• _The task_
A verbatim copy of the lines starting at the one with "## ingredients" and ending at the last line below is required; include nothing else.

• _Data to examine_

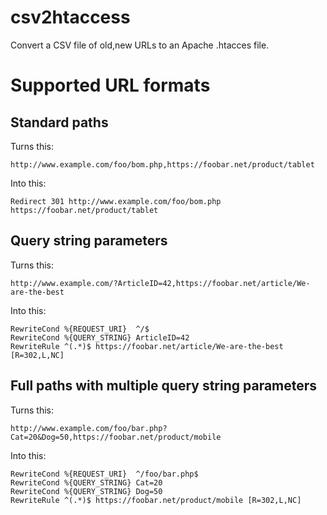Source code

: # csv2htaccess

Convert a CSV file of old,new URLs to an Apache .htacces file.



# Supported URL formats

## Standard paths

Turns this:

	http://www.example.com/foo/bom.php,https://foobar.net/product/tablet

Into this:

	Redirect 301 http://www.example.com/foo/bom.php https://foobar.net/product/tablet

## Query string parameters

Turns this:

	http://www.example.com/?ArticleID=42,https://foobar.net/article/We-are-the-best

Into this:

	RewriteCond %{REQUEST_URI}  ^/$
	RewriteCond %{QUERY_STRING} ArticleID=42
	RewriteRule ^(.*)$ https://foobar.net/article/We-are-the-best [R=302,L,NC]

## Full paths with multiple query string parameters

Turns this:

	http://www.example.com/foo/bar.php?Cat=20&Dog=50,https://foobar.net/product/mobile

Into this:

	RewriteCond %{REQUEST_URI}  ^/foo/bar.php$
	RewriteCond %{QUERY_STRING} Cat=20
	RewriteCond %{QUERY_STRING} Dog=50
	RewriteRule ^(.*)$ https://foobar.net/product/mobile [R=302,L,NC]
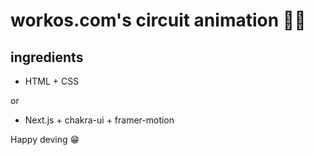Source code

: # workos.com's circuit animation 🚀🚀

## ingredients

- HTML + CSS

or 

- Next.js + chakra-ui + framer-motion

Happy deving 😁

• _Answer box_
## ingredients

- HTML + CSS

or 

- Next.js + chakra-ui + framer-motion

Happy deving 😁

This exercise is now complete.